What's Missing from Indonesia's Startup Data—and Why It Matters
You’ll notice that Indonesia’s official startup data is conspicuously blank on procedures to register, days to complete the process, and registration cost as a percentage of GNI. That’s not an oversight—it’s a reflection of reality. The government doesn’t publish standardized timelines or costs, which means you’re walking into a system where bureaucratic hurdles are the norm, not the exception.
Here’s what you need to prepare for:
- Budget for professional help. Without official timelines, you’ll likely need a local legal or accounting firm to navigate registration. Expect to spend anywhere from $500 to $2,000 just on compliance fees, depending on your business structure and location.
- Plan for delays.

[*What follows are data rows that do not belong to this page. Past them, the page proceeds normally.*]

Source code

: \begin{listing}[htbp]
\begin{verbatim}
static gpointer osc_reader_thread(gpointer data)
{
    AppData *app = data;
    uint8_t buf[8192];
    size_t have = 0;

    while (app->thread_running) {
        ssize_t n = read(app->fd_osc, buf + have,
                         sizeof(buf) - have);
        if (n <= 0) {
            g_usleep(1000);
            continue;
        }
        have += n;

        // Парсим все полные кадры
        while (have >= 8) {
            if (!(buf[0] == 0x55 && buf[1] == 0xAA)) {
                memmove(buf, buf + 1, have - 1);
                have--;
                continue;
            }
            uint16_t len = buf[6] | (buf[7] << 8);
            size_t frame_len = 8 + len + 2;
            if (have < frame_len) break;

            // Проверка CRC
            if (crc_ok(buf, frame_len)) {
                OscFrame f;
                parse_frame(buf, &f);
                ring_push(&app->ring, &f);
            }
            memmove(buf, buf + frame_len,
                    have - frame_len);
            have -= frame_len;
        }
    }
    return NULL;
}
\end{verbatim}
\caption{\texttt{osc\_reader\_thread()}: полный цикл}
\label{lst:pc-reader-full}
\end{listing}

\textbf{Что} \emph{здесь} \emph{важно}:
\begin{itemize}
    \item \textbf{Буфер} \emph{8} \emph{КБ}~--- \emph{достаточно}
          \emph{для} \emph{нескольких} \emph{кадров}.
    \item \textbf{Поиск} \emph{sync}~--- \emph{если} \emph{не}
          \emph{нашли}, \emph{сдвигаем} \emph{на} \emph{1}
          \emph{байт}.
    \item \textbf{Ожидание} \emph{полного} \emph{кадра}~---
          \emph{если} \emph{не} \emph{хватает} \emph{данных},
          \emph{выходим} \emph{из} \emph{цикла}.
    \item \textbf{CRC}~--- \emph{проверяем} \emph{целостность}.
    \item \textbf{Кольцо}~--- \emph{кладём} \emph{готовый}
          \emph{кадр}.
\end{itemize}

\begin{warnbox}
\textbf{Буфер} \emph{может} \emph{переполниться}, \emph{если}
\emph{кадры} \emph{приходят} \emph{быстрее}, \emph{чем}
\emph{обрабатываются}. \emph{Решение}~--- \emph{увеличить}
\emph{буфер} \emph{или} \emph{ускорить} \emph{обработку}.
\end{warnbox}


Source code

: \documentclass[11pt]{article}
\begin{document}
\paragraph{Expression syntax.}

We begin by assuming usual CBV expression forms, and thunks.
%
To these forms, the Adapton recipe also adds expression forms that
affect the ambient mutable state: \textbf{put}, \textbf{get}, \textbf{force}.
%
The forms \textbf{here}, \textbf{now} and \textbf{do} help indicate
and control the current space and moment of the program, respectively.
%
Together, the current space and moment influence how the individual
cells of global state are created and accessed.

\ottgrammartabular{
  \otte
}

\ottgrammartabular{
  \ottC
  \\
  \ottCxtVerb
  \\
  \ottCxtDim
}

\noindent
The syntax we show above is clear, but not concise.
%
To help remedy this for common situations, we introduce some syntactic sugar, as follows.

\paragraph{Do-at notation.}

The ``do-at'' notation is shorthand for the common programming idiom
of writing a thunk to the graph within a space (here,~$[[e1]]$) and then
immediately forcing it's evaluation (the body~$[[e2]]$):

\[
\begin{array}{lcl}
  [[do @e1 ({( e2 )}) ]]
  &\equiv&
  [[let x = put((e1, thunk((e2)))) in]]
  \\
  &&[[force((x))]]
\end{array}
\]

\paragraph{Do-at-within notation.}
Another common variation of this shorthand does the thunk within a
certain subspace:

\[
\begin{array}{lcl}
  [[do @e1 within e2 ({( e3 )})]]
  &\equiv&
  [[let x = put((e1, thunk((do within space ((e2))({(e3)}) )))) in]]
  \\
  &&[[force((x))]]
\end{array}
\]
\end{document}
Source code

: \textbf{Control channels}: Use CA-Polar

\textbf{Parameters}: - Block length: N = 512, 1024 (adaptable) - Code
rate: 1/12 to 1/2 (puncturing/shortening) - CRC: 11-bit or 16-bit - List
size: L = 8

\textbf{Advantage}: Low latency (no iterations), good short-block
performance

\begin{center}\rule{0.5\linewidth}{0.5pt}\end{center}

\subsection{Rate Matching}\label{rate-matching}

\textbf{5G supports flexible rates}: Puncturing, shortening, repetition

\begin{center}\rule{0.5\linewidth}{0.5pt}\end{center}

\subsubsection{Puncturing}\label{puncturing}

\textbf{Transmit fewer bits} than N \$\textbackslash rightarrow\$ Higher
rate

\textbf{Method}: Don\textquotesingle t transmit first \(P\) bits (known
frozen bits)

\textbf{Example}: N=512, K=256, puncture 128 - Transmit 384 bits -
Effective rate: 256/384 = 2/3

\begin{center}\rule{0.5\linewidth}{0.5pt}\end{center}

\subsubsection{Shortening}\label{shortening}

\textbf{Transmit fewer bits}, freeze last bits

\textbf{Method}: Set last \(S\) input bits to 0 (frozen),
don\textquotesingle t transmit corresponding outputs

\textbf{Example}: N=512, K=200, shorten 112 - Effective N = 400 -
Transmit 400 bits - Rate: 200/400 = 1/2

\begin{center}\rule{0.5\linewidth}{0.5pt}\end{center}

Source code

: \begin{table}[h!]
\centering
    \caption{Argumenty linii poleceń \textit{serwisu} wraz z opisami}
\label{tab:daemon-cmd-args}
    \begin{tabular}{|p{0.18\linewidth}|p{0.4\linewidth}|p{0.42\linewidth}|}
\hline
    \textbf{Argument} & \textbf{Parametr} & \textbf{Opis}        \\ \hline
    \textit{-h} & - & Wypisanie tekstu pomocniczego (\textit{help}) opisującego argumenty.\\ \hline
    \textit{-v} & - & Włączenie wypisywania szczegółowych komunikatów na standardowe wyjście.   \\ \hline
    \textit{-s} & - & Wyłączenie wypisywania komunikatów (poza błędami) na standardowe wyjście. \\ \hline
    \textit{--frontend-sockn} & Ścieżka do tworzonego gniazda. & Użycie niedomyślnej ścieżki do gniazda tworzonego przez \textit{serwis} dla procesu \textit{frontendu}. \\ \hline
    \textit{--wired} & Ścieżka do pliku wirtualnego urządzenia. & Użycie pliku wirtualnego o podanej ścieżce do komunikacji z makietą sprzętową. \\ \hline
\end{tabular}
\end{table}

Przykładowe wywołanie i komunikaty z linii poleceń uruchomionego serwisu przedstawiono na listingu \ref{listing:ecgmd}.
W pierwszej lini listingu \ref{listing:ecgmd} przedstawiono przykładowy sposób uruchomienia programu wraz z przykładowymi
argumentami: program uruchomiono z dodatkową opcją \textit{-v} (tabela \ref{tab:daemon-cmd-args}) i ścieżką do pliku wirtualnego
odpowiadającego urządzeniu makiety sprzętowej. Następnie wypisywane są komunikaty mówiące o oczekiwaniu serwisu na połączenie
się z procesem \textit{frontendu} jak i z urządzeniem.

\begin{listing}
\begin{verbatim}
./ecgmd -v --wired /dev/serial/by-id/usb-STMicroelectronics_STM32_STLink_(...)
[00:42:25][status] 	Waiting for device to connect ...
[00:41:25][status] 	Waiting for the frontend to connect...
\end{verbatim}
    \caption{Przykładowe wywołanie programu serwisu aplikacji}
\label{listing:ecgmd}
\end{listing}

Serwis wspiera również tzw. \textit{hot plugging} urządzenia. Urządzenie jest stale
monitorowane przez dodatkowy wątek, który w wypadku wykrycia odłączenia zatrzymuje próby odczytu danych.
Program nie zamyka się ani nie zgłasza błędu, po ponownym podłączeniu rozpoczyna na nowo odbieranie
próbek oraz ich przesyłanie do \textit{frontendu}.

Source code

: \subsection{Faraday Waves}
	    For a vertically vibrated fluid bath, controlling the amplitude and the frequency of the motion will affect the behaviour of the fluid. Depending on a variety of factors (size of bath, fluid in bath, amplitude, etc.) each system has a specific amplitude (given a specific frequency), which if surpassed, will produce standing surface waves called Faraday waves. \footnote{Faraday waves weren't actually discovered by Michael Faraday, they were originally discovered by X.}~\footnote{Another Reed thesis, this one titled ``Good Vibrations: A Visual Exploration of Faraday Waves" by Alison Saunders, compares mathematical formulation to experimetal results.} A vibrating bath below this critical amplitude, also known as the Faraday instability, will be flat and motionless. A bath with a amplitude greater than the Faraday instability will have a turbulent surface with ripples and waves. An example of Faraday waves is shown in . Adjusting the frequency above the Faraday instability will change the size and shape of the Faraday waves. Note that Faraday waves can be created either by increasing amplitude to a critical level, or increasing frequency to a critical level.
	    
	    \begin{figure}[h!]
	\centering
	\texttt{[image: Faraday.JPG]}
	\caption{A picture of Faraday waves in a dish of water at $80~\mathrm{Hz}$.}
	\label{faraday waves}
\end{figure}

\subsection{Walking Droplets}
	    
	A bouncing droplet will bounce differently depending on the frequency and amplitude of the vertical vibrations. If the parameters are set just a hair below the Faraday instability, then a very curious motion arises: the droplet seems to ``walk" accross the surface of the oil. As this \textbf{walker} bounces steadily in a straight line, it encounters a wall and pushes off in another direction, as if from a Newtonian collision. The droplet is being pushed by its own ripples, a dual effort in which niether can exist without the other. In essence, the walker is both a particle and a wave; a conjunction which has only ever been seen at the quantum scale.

In practice, registering a PT (Perseroan Terbatas) can take 30–60 days when you factor in notary fees, tax ID registration, and company domicile letters. Don’t assume you’ll be operational in a week.
- Start lean. The cheapest business to launch is dropshipping at an average of $1,384 (range $948–$2,079). That’s your low-risk entry point if you want to test the market before committing to a physical location.
One concrete actionable insight: Before you incorporate, hire a local consultant to run a “bureaucracy audit” on your specific city. For example, Bali’s cost index is 37.3—nearly 43% higher than Bandung’s 24.9—so your registration costs and timeline will vary dramatically by location. Don’t assume Jakarta’s process applies to Surabaya or Bandung.